→ Required action
Could you set down exactly the lines in the records below between the line holding "(Politis-Romano 1994) at" and the line holding "Random Forest &", inclusive?

· · · · ·

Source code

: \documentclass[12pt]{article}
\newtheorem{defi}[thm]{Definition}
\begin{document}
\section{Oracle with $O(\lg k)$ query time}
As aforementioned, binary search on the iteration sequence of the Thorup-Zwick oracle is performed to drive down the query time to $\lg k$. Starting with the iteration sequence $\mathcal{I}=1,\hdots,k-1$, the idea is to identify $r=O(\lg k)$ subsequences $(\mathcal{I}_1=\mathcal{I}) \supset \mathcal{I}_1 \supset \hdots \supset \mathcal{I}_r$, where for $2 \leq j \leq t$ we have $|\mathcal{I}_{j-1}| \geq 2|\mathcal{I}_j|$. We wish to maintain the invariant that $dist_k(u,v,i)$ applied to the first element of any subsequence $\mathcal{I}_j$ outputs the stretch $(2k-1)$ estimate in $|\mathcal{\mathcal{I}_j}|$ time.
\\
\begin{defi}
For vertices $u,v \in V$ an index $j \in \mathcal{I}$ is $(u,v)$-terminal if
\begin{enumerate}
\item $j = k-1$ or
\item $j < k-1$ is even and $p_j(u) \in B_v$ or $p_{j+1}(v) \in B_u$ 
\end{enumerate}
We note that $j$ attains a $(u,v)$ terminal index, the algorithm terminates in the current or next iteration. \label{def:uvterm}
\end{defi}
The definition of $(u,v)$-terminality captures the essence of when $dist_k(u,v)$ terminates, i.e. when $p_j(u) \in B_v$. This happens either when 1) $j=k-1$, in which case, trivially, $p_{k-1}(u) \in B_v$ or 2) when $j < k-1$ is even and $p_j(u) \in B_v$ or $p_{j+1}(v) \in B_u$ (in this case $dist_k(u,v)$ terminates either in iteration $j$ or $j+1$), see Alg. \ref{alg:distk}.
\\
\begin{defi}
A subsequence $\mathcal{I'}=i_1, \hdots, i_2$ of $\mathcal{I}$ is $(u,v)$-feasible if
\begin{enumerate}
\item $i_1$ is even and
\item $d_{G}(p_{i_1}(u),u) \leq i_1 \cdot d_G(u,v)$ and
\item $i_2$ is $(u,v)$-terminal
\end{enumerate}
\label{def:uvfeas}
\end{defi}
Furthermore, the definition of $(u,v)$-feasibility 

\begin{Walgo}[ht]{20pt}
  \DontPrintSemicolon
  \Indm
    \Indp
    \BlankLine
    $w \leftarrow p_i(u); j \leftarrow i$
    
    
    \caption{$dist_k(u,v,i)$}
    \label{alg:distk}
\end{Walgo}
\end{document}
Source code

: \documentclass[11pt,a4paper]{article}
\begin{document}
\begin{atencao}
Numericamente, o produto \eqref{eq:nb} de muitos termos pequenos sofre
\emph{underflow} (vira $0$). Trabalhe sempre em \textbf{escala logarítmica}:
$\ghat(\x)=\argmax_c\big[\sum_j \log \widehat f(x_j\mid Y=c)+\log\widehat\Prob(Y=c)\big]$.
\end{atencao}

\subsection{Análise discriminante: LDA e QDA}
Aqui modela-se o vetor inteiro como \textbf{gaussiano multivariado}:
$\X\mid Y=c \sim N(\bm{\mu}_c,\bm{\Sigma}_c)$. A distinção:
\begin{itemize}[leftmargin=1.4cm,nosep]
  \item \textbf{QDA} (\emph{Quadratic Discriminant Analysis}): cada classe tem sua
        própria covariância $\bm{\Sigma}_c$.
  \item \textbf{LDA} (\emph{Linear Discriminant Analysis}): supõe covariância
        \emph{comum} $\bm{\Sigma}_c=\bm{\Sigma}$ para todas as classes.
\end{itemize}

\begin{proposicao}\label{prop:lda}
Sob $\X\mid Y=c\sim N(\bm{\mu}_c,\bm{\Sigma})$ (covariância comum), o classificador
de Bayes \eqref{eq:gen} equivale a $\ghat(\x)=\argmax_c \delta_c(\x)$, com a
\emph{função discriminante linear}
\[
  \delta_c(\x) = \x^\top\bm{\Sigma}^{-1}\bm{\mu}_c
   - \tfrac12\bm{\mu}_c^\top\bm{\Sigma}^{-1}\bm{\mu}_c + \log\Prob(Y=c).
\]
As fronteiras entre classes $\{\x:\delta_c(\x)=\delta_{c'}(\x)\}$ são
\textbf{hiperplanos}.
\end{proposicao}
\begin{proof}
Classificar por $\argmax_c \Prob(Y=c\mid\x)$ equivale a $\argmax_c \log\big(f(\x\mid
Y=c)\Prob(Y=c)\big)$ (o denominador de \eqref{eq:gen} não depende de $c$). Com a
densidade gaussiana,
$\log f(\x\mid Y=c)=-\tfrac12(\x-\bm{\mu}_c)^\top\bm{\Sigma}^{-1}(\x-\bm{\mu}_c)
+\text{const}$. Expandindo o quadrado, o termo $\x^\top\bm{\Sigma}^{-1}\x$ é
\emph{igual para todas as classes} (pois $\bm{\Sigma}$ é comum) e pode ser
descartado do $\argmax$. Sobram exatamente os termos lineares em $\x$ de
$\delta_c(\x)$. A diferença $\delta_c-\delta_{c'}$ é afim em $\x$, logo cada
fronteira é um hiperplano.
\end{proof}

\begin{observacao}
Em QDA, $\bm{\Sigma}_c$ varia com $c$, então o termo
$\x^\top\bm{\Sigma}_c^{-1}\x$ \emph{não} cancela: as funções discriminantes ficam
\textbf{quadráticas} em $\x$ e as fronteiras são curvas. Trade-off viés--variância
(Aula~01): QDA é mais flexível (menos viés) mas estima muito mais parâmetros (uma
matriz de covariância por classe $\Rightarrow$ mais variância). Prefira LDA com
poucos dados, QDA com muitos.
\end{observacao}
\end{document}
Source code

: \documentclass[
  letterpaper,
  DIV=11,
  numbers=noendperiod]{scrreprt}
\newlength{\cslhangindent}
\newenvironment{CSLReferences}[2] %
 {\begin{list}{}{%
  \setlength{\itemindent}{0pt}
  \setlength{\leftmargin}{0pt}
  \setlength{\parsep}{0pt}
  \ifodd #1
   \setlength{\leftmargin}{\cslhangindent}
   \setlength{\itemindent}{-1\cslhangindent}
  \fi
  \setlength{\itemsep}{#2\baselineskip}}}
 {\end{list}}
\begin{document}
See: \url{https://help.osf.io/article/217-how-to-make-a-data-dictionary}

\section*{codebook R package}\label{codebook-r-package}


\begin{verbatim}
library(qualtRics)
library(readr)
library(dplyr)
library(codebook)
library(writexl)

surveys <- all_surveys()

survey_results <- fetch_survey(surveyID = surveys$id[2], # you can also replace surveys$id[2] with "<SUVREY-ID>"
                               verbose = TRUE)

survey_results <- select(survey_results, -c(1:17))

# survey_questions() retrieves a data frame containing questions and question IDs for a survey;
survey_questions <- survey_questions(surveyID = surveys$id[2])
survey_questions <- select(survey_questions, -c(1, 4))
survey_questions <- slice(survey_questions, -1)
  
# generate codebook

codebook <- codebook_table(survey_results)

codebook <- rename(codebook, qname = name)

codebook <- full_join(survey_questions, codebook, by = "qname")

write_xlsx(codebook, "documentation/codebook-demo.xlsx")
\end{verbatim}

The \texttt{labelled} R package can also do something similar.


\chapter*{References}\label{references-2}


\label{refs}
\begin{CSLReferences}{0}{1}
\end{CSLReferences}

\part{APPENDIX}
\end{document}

· · · · ·

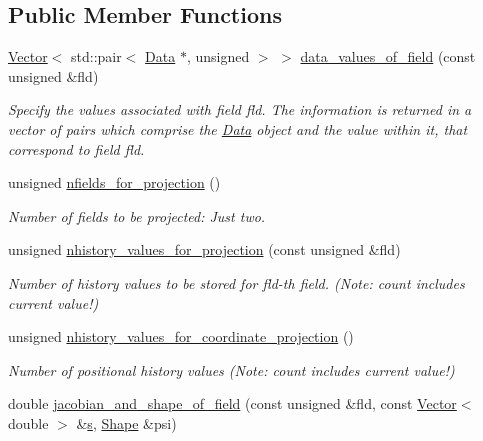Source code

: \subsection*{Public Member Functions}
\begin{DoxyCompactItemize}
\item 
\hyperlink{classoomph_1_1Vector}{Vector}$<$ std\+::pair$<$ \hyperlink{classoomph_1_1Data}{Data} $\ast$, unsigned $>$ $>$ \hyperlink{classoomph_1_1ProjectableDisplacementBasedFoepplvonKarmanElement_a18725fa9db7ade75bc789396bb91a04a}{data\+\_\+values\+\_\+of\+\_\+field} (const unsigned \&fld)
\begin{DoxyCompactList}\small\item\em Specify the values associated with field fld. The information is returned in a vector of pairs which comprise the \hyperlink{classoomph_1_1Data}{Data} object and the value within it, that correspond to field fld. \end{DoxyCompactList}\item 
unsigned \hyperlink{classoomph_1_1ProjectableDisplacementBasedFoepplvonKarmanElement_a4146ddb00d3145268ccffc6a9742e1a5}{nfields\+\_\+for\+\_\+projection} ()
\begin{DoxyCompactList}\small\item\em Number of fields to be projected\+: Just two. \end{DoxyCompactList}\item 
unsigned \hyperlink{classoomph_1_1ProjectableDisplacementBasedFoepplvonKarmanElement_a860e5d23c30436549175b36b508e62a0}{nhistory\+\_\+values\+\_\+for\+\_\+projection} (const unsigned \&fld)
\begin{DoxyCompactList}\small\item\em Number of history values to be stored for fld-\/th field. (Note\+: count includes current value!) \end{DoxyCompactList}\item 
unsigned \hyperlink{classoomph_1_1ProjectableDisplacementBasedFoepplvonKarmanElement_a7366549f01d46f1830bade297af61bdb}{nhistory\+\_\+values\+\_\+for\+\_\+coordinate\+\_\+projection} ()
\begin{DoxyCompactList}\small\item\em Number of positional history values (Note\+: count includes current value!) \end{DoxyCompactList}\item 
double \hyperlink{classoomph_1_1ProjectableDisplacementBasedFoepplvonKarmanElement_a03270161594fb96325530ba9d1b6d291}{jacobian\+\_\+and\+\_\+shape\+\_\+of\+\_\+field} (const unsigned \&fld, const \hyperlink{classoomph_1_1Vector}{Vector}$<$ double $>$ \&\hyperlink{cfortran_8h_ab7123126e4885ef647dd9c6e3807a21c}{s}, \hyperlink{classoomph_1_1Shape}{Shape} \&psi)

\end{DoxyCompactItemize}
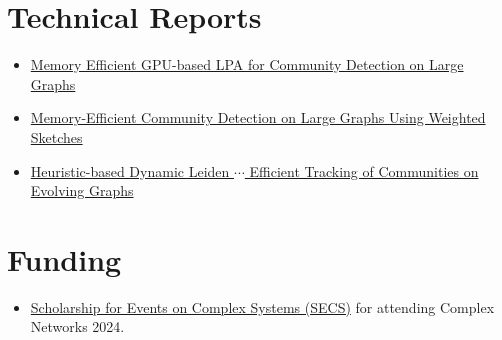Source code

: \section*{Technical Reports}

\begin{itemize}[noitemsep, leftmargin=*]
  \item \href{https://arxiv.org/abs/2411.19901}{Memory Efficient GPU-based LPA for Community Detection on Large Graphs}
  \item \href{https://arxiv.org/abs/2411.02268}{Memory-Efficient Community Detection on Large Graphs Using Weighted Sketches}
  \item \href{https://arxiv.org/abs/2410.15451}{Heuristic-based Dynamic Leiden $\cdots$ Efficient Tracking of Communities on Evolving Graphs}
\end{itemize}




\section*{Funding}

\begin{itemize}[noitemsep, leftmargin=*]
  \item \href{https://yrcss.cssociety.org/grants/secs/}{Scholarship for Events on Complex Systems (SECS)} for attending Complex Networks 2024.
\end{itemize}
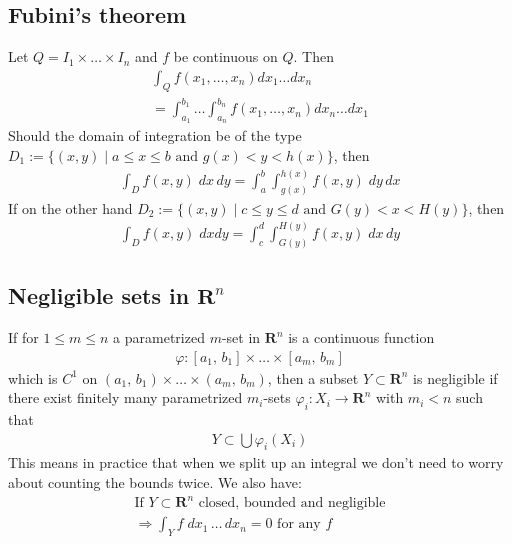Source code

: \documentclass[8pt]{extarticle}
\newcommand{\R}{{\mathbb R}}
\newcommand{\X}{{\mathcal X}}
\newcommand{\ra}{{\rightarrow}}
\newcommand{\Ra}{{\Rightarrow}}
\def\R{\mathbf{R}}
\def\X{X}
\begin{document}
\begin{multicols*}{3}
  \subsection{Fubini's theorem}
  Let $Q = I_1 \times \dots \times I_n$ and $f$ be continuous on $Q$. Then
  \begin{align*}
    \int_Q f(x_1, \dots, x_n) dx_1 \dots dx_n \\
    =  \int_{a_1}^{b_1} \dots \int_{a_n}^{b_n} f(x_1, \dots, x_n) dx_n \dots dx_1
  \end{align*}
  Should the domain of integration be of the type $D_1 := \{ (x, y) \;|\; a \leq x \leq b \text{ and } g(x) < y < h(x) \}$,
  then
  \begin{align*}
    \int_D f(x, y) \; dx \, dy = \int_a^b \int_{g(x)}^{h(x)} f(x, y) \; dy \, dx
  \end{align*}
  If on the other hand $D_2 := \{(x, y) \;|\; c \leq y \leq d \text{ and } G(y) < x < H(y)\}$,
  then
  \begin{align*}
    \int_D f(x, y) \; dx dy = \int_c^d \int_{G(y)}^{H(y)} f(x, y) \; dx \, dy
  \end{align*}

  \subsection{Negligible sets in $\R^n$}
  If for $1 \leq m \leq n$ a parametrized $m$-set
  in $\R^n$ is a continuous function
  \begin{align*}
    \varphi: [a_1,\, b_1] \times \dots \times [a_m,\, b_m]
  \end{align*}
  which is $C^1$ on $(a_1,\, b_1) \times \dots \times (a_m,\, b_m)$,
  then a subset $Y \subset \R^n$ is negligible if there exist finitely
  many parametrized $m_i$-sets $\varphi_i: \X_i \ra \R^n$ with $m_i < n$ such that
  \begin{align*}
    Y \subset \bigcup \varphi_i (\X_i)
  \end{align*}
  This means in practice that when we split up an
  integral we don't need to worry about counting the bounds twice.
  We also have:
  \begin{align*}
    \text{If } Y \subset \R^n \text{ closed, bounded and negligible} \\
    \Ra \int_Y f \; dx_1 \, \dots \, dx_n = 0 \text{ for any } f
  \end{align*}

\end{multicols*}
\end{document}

· · · · ·

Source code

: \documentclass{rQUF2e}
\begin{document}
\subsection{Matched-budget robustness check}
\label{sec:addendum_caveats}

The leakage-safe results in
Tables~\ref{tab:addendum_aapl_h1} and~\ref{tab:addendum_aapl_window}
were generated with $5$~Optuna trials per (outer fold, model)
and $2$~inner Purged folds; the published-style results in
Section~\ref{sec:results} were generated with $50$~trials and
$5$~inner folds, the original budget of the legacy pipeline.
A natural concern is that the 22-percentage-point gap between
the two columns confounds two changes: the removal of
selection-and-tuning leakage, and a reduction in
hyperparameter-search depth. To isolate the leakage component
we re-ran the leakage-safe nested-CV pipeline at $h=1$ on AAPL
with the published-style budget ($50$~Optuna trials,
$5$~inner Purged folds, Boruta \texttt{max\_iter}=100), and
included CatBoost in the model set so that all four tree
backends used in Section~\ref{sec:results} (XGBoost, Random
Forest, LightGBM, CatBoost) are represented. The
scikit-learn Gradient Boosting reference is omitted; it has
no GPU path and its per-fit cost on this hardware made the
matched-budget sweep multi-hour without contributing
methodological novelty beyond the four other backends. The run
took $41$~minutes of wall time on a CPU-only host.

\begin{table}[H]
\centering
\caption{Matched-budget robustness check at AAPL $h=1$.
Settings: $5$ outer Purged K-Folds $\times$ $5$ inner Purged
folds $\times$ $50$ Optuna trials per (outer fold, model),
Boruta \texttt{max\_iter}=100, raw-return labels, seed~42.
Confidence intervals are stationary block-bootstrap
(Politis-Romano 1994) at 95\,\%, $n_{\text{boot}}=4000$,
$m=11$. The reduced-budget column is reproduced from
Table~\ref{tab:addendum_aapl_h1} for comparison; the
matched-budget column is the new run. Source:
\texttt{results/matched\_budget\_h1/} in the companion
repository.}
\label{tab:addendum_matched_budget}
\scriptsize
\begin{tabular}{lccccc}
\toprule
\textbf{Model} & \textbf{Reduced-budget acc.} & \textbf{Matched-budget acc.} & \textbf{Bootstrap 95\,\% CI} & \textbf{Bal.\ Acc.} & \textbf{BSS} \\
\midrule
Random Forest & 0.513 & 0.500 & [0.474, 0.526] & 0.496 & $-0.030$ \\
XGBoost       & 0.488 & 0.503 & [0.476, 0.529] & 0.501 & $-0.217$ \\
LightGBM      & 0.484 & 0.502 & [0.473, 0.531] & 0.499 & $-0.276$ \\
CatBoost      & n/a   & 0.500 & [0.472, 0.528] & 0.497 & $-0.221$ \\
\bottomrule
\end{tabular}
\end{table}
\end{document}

· · · · ·

→ Response area
(Politis-Romano 1994) at 95\,\%, $n_{\text{boot}}=4000$,
$m=11$. The reduced-budget column is reproduced from
Table~\ref{tab:addendum_aapl_h1} for comparison; the
matched-budget column is the new run. Source:
\texttt{results/matched\_budget\_h1/} in the companion
repository.}
\label{tab:addendum_matched_budget}
\scriptsize
\begin{tabular}{lccccc}
\toprule
\textbf{Model} & \textbf{Reduced-budget acc.} & \textbf{Matched-budget acc.} & \textbf{Bootstrap 95\,\% CI} & \textbf{Bal.\ Acc.} & \textbf{BSS} \\
\midrule
Random Forest & 0.513 & 0.500 & [0.474, 0.526] & 0.496 & $-0.030$ \\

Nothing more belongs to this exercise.